Top of Records provided
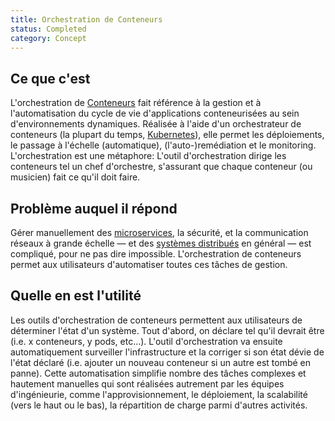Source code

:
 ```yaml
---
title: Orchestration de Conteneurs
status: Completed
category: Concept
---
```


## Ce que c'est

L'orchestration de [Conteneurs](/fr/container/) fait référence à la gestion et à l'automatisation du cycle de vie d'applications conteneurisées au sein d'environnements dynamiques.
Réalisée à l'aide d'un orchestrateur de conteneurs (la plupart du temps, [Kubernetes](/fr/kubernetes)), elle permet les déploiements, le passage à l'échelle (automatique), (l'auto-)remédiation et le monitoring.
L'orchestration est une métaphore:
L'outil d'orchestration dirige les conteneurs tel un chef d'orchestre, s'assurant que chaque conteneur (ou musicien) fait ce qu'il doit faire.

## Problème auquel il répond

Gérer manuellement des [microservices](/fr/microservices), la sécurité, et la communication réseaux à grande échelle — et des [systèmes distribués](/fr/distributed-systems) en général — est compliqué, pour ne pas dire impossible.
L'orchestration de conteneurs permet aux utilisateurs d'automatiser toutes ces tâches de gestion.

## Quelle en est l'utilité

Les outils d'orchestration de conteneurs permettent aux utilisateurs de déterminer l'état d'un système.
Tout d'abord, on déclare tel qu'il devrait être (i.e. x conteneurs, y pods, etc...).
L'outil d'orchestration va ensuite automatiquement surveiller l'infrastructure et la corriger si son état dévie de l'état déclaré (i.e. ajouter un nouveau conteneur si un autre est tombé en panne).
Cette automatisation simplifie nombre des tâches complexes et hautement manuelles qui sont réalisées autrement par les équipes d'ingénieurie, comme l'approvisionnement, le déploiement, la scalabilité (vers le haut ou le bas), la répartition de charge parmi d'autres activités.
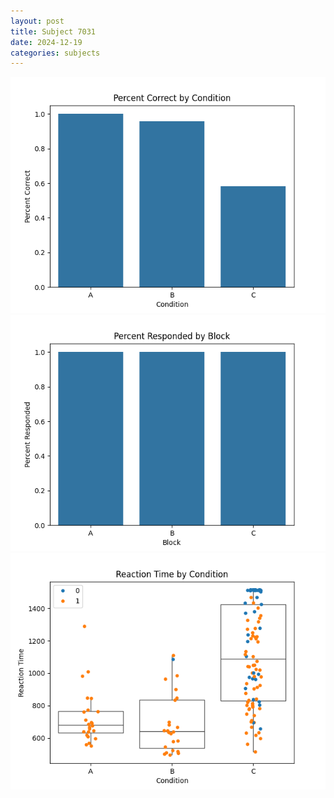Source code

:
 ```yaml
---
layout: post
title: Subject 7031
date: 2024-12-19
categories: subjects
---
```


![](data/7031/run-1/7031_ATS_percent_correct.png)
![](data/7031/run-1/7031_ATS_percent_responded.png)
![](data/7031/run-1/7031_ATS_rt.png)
Bottom of Records provided
Top of Records provided
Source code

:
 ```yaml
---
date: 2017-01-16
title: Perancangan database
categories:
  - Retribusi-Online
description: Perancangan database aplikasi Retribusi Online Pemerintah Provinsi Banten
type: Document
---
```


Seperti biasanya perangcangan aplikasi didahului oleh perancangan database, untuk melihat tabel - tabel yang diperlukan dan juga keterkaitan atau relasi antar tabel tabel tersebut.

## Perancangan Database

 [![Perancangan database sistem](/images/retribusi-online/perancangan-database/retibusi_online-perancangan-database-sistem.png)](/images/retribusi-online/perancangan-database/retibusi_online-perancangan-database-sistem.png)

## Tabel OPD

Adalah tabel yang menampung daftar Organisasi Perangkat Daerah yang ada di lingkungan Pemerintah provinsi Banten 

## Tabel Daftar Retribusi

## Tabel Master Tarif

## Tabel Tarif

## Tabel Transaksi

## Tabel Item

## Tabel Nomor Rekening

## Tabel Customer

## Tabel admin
Bottom of Records provided
#### Your objective
What you give back should be only the lines of the records above, starting at the line with "## Tabel Item" and ending at the line with "## Tabel admin", restated word for word.

#### Task answer
## Tabel Item

## Tabel Nomor Rekening

## Tabel Customer

## Tabel admin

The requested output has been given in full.